Christian folk is something I’ve written off since my disillusionment with religion from attending Catholic high school. But nothing in that moment could’ve been more soothing than the voice of singer Emily Scott Robinson telling me that “it’s okay if, for tonight, dear, there are things you do not know.”
I gravely wish I could relate to the blind optimism expressed by people of faith. I felt like guitar-calloused hands were hugging me while assuring manifestations were whispered in my ear by the nicest of southern accents. Self-confidence seemed so foreign to me in that moment that I was clinging to any ounce of it that I could find.

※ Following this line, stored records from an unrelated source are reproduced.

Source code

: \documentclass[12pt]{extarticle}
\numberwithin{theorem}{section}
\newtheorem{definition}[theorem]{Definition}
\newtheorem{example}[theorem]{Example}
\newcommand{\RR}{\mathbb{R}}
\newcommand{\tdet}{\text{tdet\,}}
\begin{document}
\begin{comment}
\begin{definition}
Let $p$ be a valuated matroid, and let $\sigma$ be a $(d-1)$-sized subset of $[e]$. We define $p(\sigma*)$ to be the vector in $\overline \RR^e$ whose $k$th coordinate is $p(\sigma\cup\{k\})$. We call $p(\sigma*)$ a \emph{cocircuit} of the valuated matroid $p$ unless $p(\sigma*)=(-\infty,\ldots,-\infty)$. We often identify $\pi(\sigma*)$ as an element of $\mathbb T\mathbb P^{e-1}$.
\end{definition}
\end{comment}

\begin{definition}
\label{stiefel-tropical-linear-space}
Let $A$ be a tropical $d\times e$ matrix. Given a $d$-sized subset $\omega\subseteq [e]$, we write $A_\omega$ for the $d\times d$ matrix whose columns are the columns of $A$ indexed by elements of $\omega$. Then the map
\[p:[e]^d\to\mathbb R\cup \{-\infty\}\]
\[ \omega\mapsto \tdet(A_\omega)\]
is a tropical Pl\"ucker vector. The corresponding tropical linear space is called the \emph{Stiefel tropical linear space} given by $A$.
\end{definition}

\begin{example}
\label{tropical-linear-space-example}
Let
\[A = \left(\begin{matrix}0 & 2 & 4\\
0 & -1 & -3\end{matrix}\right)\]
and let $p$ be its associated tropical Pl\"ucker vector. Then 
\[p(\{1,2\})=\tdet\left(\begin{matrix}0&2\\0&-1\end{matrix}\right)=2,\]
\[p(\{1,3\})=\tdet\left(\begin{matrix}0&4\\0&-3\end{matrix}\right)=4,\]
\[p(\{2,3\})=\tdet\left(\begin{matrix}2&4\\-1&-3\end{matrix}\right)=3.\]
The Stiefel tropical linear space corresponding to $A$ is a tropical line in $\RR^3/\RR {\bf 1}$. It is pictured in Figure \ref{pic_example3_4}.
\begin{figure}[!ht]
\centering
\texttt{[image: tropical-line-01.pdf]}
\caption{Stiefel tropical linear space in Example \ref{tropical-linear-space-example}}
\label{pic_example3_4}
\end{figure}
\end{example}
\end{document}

Aside from the pressing fear that I didn’t know if I’d make it home in one piece, my life is full of the unknowns Robinson sings about in her song “Hymn for the Unholy.” I don’t know if one of the seemingly hundred internships I’ve applied to this summer will accept me. I don’t know if pursuing a career in the struggling industry of journalism will pay off. I especially don’t know if this country will still have its democratic integrity by the time I graduate.
Some level of these existential worries are normal for college students. The four years of undergrad are a weird segway from teenage carefreeness to “real” adulthood; we’re trying to grow into the people we want to be without entirely abandoning where we came from. But Gen Z’s college years are filled with these stresses and more.
We are the first generation not promised to be financially better off than our parents. They didn’t worry about generative artificial intelligence invading the job market or climate change destroying the planet before their kids could enjoy it.
My time at USC isn’t guaranteed to pay off. It’s on me to make the investment of time and money (a lot of it) worthwhile. All these failed promises and guarantees only exacerbate our already existing levels of uncertainty. But uncertainty isn’t inherently negative.
The unknown presents opportunity. Opportunity for the worst to happen, but also for the best.
I try to remind myself of this whenever I start feeling the burden of uncertainty. The difference between fear and excitement is your mindset. Yeah, it’s unsettling to not have my summer plans nailed down, but maybe I can take a month to backpack Southeast Asia like I’ve been wanting to do for years. Journalism doesn’t offer a lot of job security at the moment, but it’ll give me a chance to fight for the future of this country.
Life is full of uncertainty, even after the college experience. The sooner we learn how to deal with it the better off we’ll be. Aristotle wrote, “the more you know, the more you don’t know.” Experience doesn’t produce certainty – it just gives you wisdom in how to deal with not knowing.